3.Two members of congress have written to President Bush asking for the resignation of the NASA Inspector General because of charges that he abused his position and created a hostile work environment. An appeal to the IG is one recourse that might be available to employees who have concerns regarding the handling of their private and personal information that NASA hopes to provide to the FBI about its workforce. However, it appears that the current head of the IG office is being accused of not being able to appear sufficiently detached from NASA managers both past and present. This creates the perception that he would not be able to objectively process complaints from employees against his high level cronies.

4. In the face of these intrusions we must keep morale at NASA at the highest levels of all government agencies, as it has always been, despite these negative pressures.

5. Several courses of action are suggested for colleagues who are concerned about the privacy of their personal information when in the hands of organizations like the FBI.


This is a brief update regarding new information pertaining to Homeland Security Presidential Directive #12 and its impact on our workforce at JPL and at NASA. For a full history of this discourse please notify me by email and I will provide the past communications.

Personal, Medical and Financial Information

We have finally been supplied with the formal questionnaires soliciting information to be used in connection with the issuance of new identification badges allegedly in response to Homeland Security Presidential Directive #12. The actual information (in addition to fingerprints) that is being demanded is found on the forms supplied by Jerry Suitor, JPL HSPD#12 supervisor, in an email sent to all employees on 28 March. There are two different types of questionnaires, one for “Non-sensitive” positions the other for “Public Trust” positions. The relevant questionnaires are called sf85 and sf85p.
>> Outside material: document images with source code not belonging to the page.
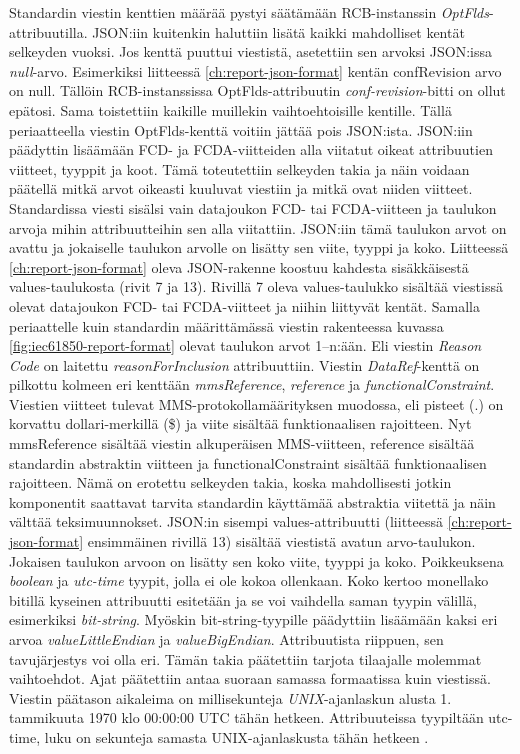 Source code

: Standardin viestin kenttien määrää pystyi säätämään RCB-instanssin \emph{OptFlds}-attribuutilla. JSON:iin kuitenkin haluttiin lisätä kaikki mahdolliset kentät selkeyden vuoksi. Jos kenttä puuttui viestistä, asetettiin sen arvoksi JSON:issa \emph{null}-arvo. Esimerkiksi liitteessä \ref{ch:report-json-format} kentän confRevision arvo on null. Tällöin RCB-instanssissa OptFlds-attribuutin \emph{conf-revision}-bitti on ollut epätosi. Sama toistettiin kaikille muillekin vaihtoehtoisille kentille. Tällä periaatteella viestin OptFlds-kenttä voitiin jättää pois JSON:ista. JSON:iin päädyttin lisäämään FCD- ja FCDA-viitteiden alla viitatut oikeat attribuutien viitteet, tyyppit ja koot. Tämä toteutettiin selkeyden takia ja näin voidaan päätellä mitkä arvot oikeasti kuuluvat viestiin ja mitkä ovat niiden viitteet. Standardissa viesti sisälsi vain datajoukon FCD- tai FCDA-viitteen ja taulukon arvoja mihin attribuutteihin sen alla viitattiin. JSON:iin tämä taulukon arvot on avattu ja jokaiselle taulukon arvolle on lisätty sen viite, tyyppi ja koko. Liitteessä \ref{ch:report-json-format} oleva JSON-rakenne koostuu kahdesta sisäkkäisestä values-taulukosta (rivit 7 ja 13). Rivillä 7 oleva values-taulukko sisältää viestissä olevat datajoukon FCD- tai FCDA-viitteet ja niihin liittyvät kentät. Samalla periaattelle kuin standardin määrittämässä viestin rakenteessa kuvassa \ref{fig:iec61850-report-format} olevat taulukon arvot 1--n:ään. Eli viestin \emph{Reason Code} on laitettu \emph{reasonForInclusion} attribuuttiin. Viestin \emph{DataRef}-kenttä on pilkottu kolmeen eri kenttään \emph{mmsReference}, \emph{reference} ja \emph{functionalConstraint}. Viestien viitteet tulevat MMS-protokollamäärityksen muodossa, eli pisteet (.) on korvattu dollari-merkillä (\$) ja viite sisältää funktionaalisen rajoitteen. Nyt mmsReference sisältää viestin alkuperäisen MMS-viitteen, reference sisältää standardin abstraktin viitteen ja functionalConstraint sisältää funktionaalisen rajoitteen. Nämä on erotettu selkeyden takia, koska mahdollisesti jotkin komponentit saattavat tarvita standardin käyttämää abstraktia viitettä ja näin välttää teksimuunnokset. JSON:in sisempi values-attribuutti (liitteessä \ref{ch:report-json-format} ensimmäinen rivillä 13) sisältää viestistä avatun arvo-taulukon. Jokaisen taulukon arvoon on lisätty sen koko viite, tyyppi ja koko. Poikkeuksena \emph{boolean} ja \emph{utc-time} tyypit, jolla ei ole kokoa ollenkaan. Koko kertoo monellako bitillä kyseinen attribuutti esitetään ja se voi vaihdella saman tyypin välillä, esimerkiksi \emph{bit-string}. Myöskin bit-string-tyypille päädyttiin lisäämään kaksi eri arvoa \emph{valueLittleEndian} ja \emph{valueBigEndian}. Attribuutista riippuen, sen tavujärjestys voi olla eri. Tämän takia päätettiin tarjota tilaajalle molemmat vaihtoehdot. Ajat päätettiin antaa suoraan samassa formaatissa kuin viestissä. Viestin päätason aikaleima on millisekunteja \emph{UNIX}-ajanlaskun alusta 1. tammikuuta 1970 klo 00:00:00 UTC tähän hetkeen. Attribuuteissa tyypiltään utc-time, luku on sekunteja samasta UNIX-ajanlaskusta tähän hetkeen \mbox{\cite[s.~26--27]{IEC61850-7-2}}.

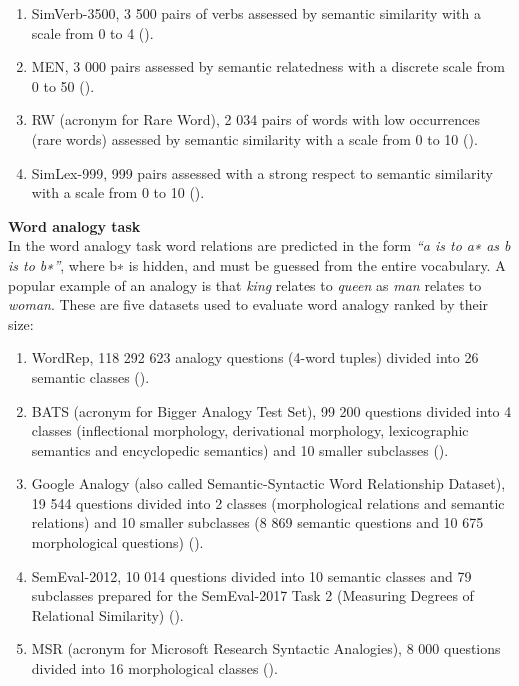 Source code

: \documentclass[]{krantz}
\providecommand{\tightlist}{%
  \setlength{\itemsep}{0pt}\setlength{\parskip}{0pt}}
\begin{document}
\begin{enumerate}
\def\labelenumi{\arabic{enumi}.}
\tightlist
\item
  SimVerb-3500, 3 500 pairs of verbs assessed by semantic similarity with a scale from 0 to 4 (\citet{gerz2016simverb}).
\item
  MEN, 3 000 pairs assessed by semantic relatedness with a discrete scale from 0 to 50 (\citet{bruni2014multimodal}).
\item
  RW (acronym for Rare Word), 2 034 pairs of words with low occurrences (rare words) assessed by semantic similarity with a scale from 0 to 10 (\citet{luong2013better}).
\item
  SimLex-999, 999 pairs assessed with a strong respect to semantic similarity with a scale from 0 to 10 (\citet{hill2015simlex}).
\end{enumerate}

\textbf{Word analogy task}\\
In the word analogy task word relations are predicted in the form \emph{``a is to a∗ as b is to b∗''}, where b∗ is hidden, and must be guessed from the entire vocabulary. A popular example of an analogy is that \emph{king} relates to \emph{queen} as \emph{man} relates to \emph{woman}. These are five datasets used to evaluate word analogy ranked by their size:

\begin{enumerate}
\def\labelenumi{\arabic{enumi}.}
\tightlist
\item
  WordRep, 118 292 623 analogy questions (4-word tuples) divided into 26 semantic classes (\citet{gao2014wordrep}).
\item
  BATS (acronym for Bigger Analogy Test Set), 99 200 questions divided into 4 classes (inflectional morphology, derivational morphology, lexicographic semantics and encyclopedic semantics) and 10 smaller subclasses (\citet{gladkova2016intrinsic}).
\item
  Google Analogy (also called Semantic-Syntactic Word Relationship Dataset), 19 544 questions divided into 2 classes (morphological relations and semantic relations) and 10 smaller subclasses (8 869 semantic questions and 10 675 morphological questions) (\citet{mikolov2013efficient}).
\item
  SemEval-2012, 10 014 questions divided into 10 semantic classes and 79 subclasses prepared for the SemEval-2017 Task 2 (Measuring Degrees of Relational Similarity) (\citet{jurgens2012semeval}).
\item
  MSR (acronym for Microsoft Research Syntactic Analogies), 8 000 questions divided into 16 morphological classes (\citet{mikolov2013linguistic}).
\end{enumerate}
\end{document}
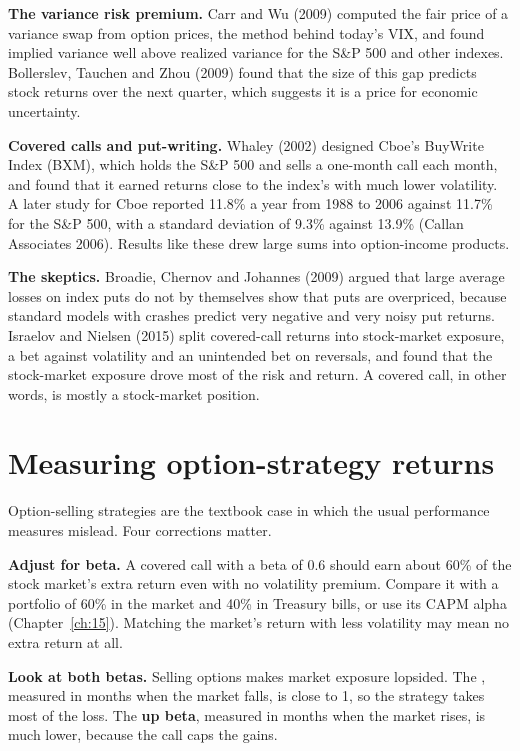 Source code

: \textbf{The variance risk premium.} Carr and Wu (2009) computed the fair price of a variance swap from option prices, the method behind today's VIX, and found implied variance well above realized variance for the S\&P 500 and other indexes. Bollerslev, Tauchen and Zhou (2009) found that the size of this gap predicts stock returns over the next quarter, which suggests it is a price for economic uncertainty.

\textbf{Covered calls and put-writing.} Whaley (2002) designed Cboe's BuyWrite Index (BXM), which holds the S\&P 500 and sells a one-month call each month, and found that it earned returns close to the index's with much lower volatility. A later study for Cboe reported 11.8\% a year from 1988 to 2006 against 11.7\% for the S\&P 500, with a standard deviation of 9.3\% against 13.9\% (Callan Associates 2006). Results like these drew large sums into option-income products.

\textbf{The skeptics.} Broadie, Chernov and Johannes (2009) argued that large average losses on index puts do not by themselves show that puts are overpriced, because standard models with crashes predict very negative and very noisy put returns. Israelov and Nielsen (2015) split covered-call returns into stock-market exposure, a bet against volatility and an unintended bet on reversals, and found that the stock-market exposure drove most of the risk and return. A covered call, in other words, is mostly a stock-market position.

\section{Measuring option-strategy returns}
\label{sec:16-measure}

Option-selling strategies are the textbook case in which the usual performance measures mislead. Four corrections matter.

\textbf{Adjust for beta.} A covered call with a beta of 0.6 should earn about 60\% of the stock market's extra return even with no volatility premium. Compare it with a portfolio of 60\% in the market and 40\% in Treasury bills, or use its CAPM alpha (Chapter~\ref{ch:15}). Matching the market's return with less volatility may mean no extra return at all.

\textbf{Look at both betas.} Selling options makes market exposure lopsided. The , measured in months when the market falls, is close to 1, so the strategy takes most of the loss. The \textbf{up beta}, measured in months when the market rises, is much lower, because the call caps the gains.

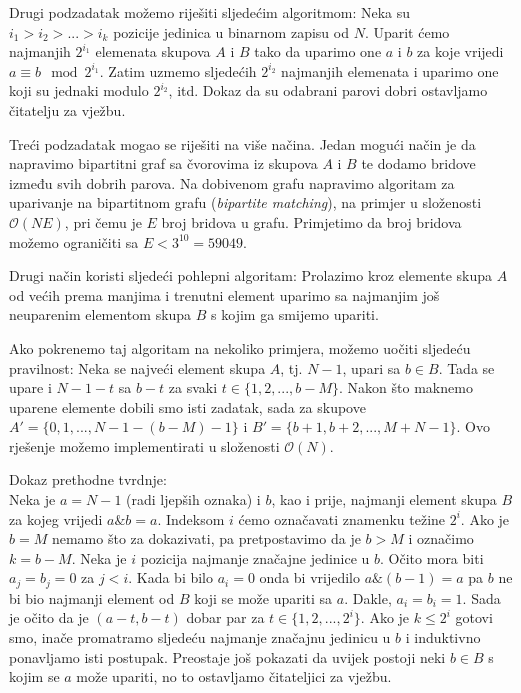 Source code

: \documentclass[a4paper]{article}
\begin{document}
Drugi podzadatak možemo riješiti sljedećim algoritmom: Neka su
$i_1 > i_2 > ... > i_k$ pozicije jedinica u binarnom zapisu od $N$. Uparit ćemo
najmanjih $2^{i_1}$ elemenata skupova $A$ i $B$ tako da uparimo one $a$ i $b$
za koje vrijedi $a \equiv b \mod 2^{i_1}$. Zatim uzmemo sljedećih $2^{i_2}$
najmanjih elemenata i uparimo one koji su jednaki modulo $2^{i_2}$, itd.
Dokaz da su odabrani parovi dobri ostavljamo čitatelju za vježbu.

Treći podzadatak mogao se riješiti na više načina. Jedan mogući način je da
napravimo bipartitni graf sa čvorovima iz skupova $A$ i $B$ te dodamo bridove
između svih dobrih parova. Na dobivenom grafu napravimo algoritam za uparivanje
na bipartitnom grafu (\emph{bipartite matching}), na primjer u složenosti
$\mathcal{O}(NE)$, pri čemu je $E$ broj bridova u grafu.
Primjetimo da broj bridova možemo ograničiti sa $E < 3^{10} = 59049$.

Drugi način koristi sljedeći pohlepni algoritam: Prolazimo kroz elemente skupa
$A$ od većih prema manjima i trenutni element uparimo sa najmanjim još
neuparenim elementom skupa $B$ s kojim ga smijemo upariti.

Ako pokrenemo taj algoritam na nekoliko primjera, možemo uočiti sljedeću
pravilnost: Neka se najveći element skupa $A$, tj. $N - 1$, upari sa $b \in B$.
Tada se upare i $N - 1 - t$ sa $b - t$ za svaki $t \in \{1, 2, ..., b - M\}$.
Nakon što maknemo uparene elemente dobili smo isti zadatak, sada za skupove
$A' = \{0, 1, ..., N - 1 - (b - M) - 1\}$ i
$B' = \{b + 1, b + 2, ..., M + N - 1\}$. Ovo rješenje možemo implementirati u
složenosti $\mathcal{O}(N)$.

Dokaz prethodne tvrdnje:\\
Neka je $a = N - 1$ (radi ljepših oznaka) i $b$, kao i prije, najmanji element
skupa $B$ za kojeg vrijedi $a \mathbin\& b = a$. Indeksom $i$ ćemo označavati znamenku
težine $2^i$. Ako je $b = M$ nemamo što za dokazivati, pa pretpostavimo da je
$b > M$ i označimo $k = b - M$. Neka je $i$ pozicija najmanje značajne jedinice u $b$.
Očito mora biti $a_j = b_j = 0$ za $j < i$. Kada bi bilo $a_i = 0$ onda bi vrijedilo
$a \mathbin\& (b - 1) = a$ pa $b$ ne bi bio najmanji element od $B$ koji se može upariti
sa $a$. Dakle, $a_i = b_i = 1$. Sada je očito da je $(a - t, b - t)$ dobar par za
$t \in \{1, 2, ..., 2^i\}$. Ako je $k \leq 2^i$ gotovi smo, inače promatramo sljedeću
najmanje značajnu jedinicu u $b$ i induktivno ponavljamo isti postupak.
Preostaje još pokazati da uvijek postoji neki $b \in B$ s kojim se $a$ može upariti, no
to ostavljamo čitateljici za vježbu.
\end{document}
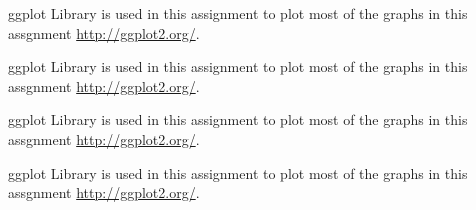 \documentclass[paper=a4, fontsize=11pt]{scrartcl} %
\numberwithin{equation}{section} %
\numberwithin{figure}{section} %
\numberwithin{table}{section} %
\begin{document}
\newpage
\begin{thebibliography}{}
 ggplot Library is used in this assignment to plot most of the graphs in this assgnment \url{http://ggplot2.org/}. 
 
 ggplot Library is used in this assignment to plot most of the graphs in this assgnment \url{http://ggplot2.org/}. 
 
 ggplot Library is used in this assignment to plot most of the graphs in this assgnment \url{http://ggplot2.org/}. 
 
 ggplot Library is used in this assignment to plot most of the graphs in this assgnment \url{http://ggplot2.org/}. 
  
\end{thebibliography}
\end{document}
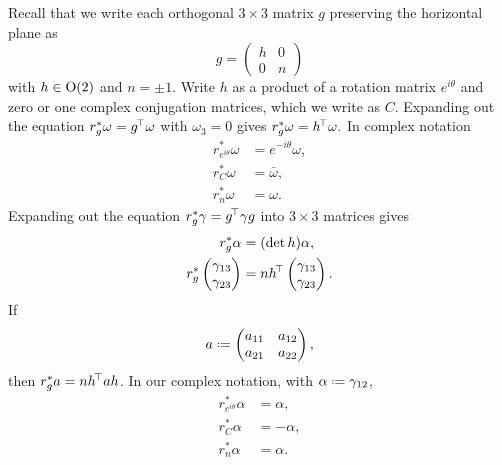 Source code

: Recall that we write each orthogonal \(3\times 3\) matrix \(g\) preserving the horizontal plane as
\[
 g=\begin{pmatrix}
    h & 0 \\
    0 & n
   \end{pmatrix}
\]
with \(h \in \textrm{O}\!\left(2\right)\) and \(n=\pm 1\).
Write \(h\) as a product of a rotation matrix \(e^{i\theta}\) and zero or one complex conjugation matrices, which we write as \(C\).
Expanding out the equation \(r_g^* \omega=g^{\!\top} \omega\) with \(\omega_3=0\) gives
\(
r_g^*\omega=h^{\!\top} \omega.
\)
In complex notation
\begin{align*}
r_{e^{i\theta}}^* \omega &= e^{-i\theta}\omega,\\
r_{C}^*\omega &= \bar\omega,\\
r_n^*\omega &= \omega.
\end{align*}
Expanding out the equation \(r_g^* \gamma=g^{\!\top} \gamma g\) into \(3 \times 3\) matrices gives
\begin{align*}
r_g^* \alpha &= (\det h)\alpha, \\
r_g^* 
\begin{pmatrix}
\gamma_{13} \\
\gamma_{23}
\end{pmatrix}
&=
n
h^{\!\top}
\begin{pmatrix}
\gamma_{13} \\
\gamma_{23}
\end{pmatrix}.
\end{align*}
If
\[
a\defeq
\begin{pmatrix}
a_{11} & a_{12} \\
a_{21} & a_{22}
\end{pmatrix},
\]
then \(r_g^*a = nh^{\!\top}ah\).
In our complex notation, with \(\alpha\defeq\gamma_{12}\),
\begin{align*}
r_{e^{i\theta}}^*\alpha &= \alpha,\\
r_C^*\alpha &= -\alpha,\\
r_n^*\alpha &= \alpha.
\end{align*}

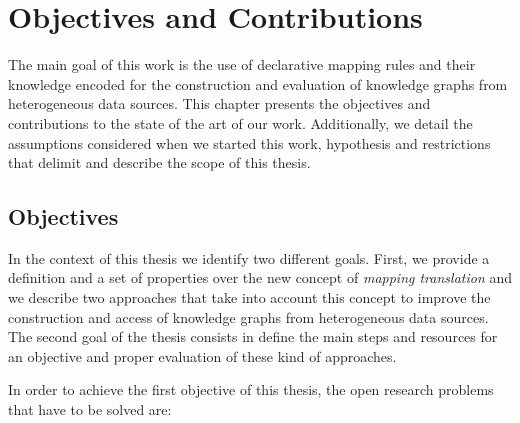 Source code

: 
\chapter{Objectives and Contributions}
\label{chap:objectives}
The main goal of this work is the use of declarative mapping rules and their knowledge encoded for the construction and evaluation of knowledge graphs from heterogeneous data sources. This chapter presents the objectives and contributions to the state of the art of our work. Additionally, we detail the assumptions considered when we started this work, hypothesis and restrictions that delimit and describe the scope of this thesis.

\section{Objectives}
In the context of this thesis we identify two different goals. First, we provide a definition and a set of properties over the new concept of \textit{mapping translation} and we describe two approaches that take into account this concept to improve the construction and access of knowledge graphs from heterogeneous data sources. The second goal of the thesis consists in define the main steps and resources for an objective and proper evaluation of these kind of approaches.

In order to achieve the first objective of this thesis, the open research problems that have to be solved are:


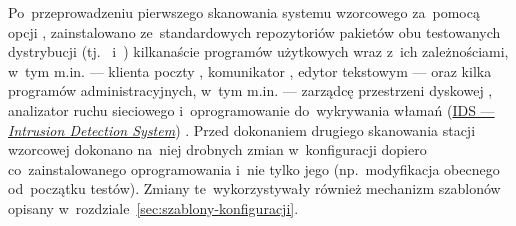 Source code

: \documentclass[thesis]{subfiles}
\begin{document}
Po~przeprowadzeniu pierwszego skanowania systemu wzorcowego za~pomocą opcji , zainstalowano ze~standardowych repozytoriów pakietów obu testowanych dystrybucji (tj.~\debian{} i~\linuxarch{}) kilkanaście programów użytkowych wraz z~ich zależnościami, w~tym m.in. --- klienta poczty , komunikator , edytor tekstowym  --- oraz kilka programów administracyjnych, w~tym m.in. --- zarządcę przestrzeni dyskowej , analizator ruchu sieciowego  i~oprogramowanie do~wykrywania włamań (\href{https://en.wikipedia.org/wiki/Intrusion_detection_system}{IDS --- \emph{Intrusion Detection System}}) . Przed dokonaniem drugiego skanowania stacji wzorcowej dokonano na~niej drobnych zmian w~konfiguracji dopiero co~zainstalowanego oprogramowania i~nie tylko jego (np.~modyfikacja  obecnego od~początku testów). Zmiany te~wykorzystywały również mechanizm szablonów opisany w~rozdziale~\ref{sec:szablony-konfiguracji}.
\end{document}
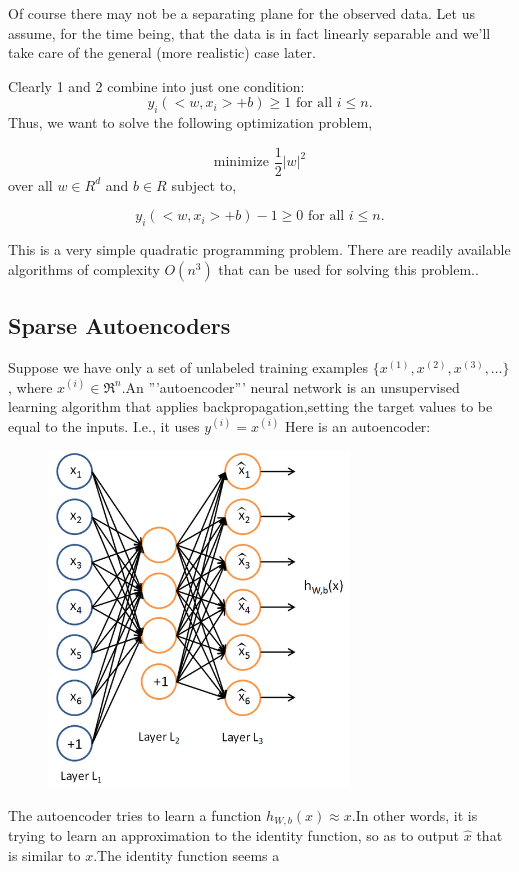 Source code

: \documentclass[10pt,twocolumn,letterpaper]{article}
\begin{document}
Of course there may not be a separating plane for the observed
data. Let us assume, for the time being, that the data is in fact
linearly separable and we'll take care of the general (more realistic)
case later.  


Clearly 1 and 2 combine into just one condition:
\[ y_{i}( <w,x_{i}> + b ) \ge 1 \mbox{\ for all $i\le n$}. \]
Thus, we want to solve the following optimization problem,

\[ \mbox{minimize\ } \frac{1}{2}|w|^{2} \]
over all $w\in R^{d}$ and $b\in R$ subject to,

\[ y_{i}( <w,x_{i}> + b ) -1 \ge 0 \mbox{\ for all $i\le n$}. \]

This is a very simple quadratic programming problem. There are readily
available algorithms of complexity $O(n^{3})$ that can be used for
solving this problem..
\subsection{Sparse Autoencoders}
Suppose we have only a set of unlabeled training examples $\textstyle \{x^{(1)}, x^{(2)}, x^{(3)}, \ldots\}$,
where $\textstyle x^{(i)} \in \Re^{n}$.An '''autoencoder''' neural network is an unsupervised learning algorithm that applies backpropagation,setting the target values to be equal to the inputs.  I.e., it uses $\textstyle y^{(i)} = x^{(i)}$
Here is an autoencoder:
\begin{figure}[ht!]
\includegraphics[width=8cm]{2.png}
\end{figure}
The autoencoder tries to learn a function $\textstyle h_{W,b}(x) \approx x$.In other
words, it is trying to learn an approximation to the identity function, so as
to output $\textstyle \hat{x}$ that is similar to $\textstyle x$.The identity function seems a
\end{document}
In addition, we have been supplied with a document that purports to provide guidance regarding which questionnaire applies to any particular type of work. It appears that most scientists and engineers at JPL would be required to respond to the questions for the “Public Trust” position (sf85p) due to our access to spacecraft operations and spacecraft data. We have also been provided with a document that purports to compare the requirements of the “Non-sensitive”, Public Trust”, and “Security Clearance” classifications. (The form for those seeking a security clearance is sf86). These four documents provided to us by NASA were sent out in Jerry Suitor’s emial. They are sf85, sf85b, a risk determination matrix and a comparison document. All are pdf format.

The comparison document:

1) Falsely claims that the sf85p form is distinguished from a sf86 in that the sf85p is does not request the identification of family members and their citizenship. The form sf85p clearly demands this information in item #15.

2) It furthermore falsely claims that the sf85b does not require information about the applicant”s military record. The sf85p form demands for this information immediately following question #16b.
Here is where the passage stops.